» THE TASK:
Tally up the lines below that include the word "router". Answer with the number alone.

┌─ SOURCE MATERIAL

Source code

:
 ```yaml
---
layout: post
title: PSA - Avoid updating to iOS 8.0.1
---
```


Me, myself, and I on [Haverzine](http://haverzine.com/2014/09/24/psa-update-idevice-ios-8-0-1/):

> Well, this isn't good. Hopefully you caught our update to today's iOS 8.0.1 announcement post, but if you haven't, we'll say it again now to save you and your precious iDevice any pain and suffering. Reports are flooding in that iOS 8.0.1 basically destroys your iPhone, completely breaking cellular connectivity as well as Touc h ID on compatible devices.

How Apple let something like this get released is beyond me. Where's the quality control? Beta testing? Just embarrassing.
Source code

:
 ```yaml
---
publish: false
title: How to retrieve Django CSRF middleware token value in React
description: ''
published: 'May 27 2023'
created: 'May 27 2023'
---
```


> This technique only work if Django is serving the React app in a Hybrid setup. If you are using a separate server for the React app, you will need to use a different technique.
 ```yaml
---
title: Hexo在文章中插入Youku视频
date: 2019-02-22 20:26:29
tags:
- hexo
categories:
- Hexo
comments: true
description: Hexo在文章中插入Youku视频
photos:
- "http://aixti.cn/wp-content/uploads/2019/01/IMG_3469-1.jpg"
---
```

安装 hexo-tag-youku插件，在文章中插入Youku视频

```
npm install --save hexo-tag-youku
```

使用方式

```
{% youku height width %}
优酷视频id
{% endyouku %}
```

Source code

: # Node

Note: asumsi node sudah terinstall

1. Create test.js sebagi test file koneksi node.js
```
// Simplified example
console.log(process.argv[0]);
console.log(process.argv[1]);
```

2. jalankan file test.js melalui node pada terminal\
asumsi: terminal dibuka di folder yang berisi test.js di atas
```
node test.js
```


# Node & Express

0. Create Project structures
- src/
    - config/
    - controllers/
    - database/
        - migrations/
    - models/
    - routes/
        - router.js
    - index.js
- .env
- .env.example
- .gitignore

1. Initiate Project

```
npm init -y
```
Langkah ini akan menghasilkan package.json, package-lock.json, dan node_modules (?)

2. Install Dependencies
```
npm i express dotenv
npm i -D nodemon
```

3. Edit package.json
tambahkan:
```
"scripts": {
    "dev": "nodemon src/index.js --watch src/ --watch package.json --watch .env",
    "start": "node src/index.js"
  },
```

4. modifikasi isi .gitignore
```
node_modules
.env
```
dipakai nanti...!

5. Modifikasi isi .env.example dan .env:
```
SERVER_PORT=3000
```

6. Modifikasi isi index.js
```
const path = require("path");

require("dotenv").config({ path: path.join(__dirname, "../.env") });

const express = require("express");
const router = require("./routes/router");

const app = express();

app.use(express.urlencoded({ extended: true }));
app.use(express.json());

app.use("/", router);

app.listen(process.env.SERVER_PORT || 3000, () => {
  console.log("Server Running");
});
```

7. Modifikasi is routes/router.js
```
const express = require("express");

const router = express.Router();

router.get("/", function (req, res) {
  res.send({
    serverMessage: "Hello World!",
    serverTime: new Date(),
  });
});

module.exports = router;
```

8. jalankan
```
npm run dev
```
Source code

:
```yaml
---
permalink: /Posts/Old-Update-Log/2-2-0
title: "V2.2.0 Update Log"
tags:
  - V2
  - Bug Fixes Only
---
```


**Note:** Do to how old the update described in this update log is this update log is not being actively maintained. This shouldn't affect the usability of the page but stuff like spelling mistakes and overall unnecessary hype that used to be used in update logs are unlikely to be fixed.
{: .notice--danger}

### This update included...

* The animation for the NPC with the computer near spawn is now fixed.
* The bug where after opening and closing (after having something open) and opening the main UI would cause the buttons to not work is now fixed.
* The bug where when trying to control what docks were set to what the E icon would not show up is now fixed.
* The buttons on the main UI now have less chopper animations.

└─

» THE ANSWER:
7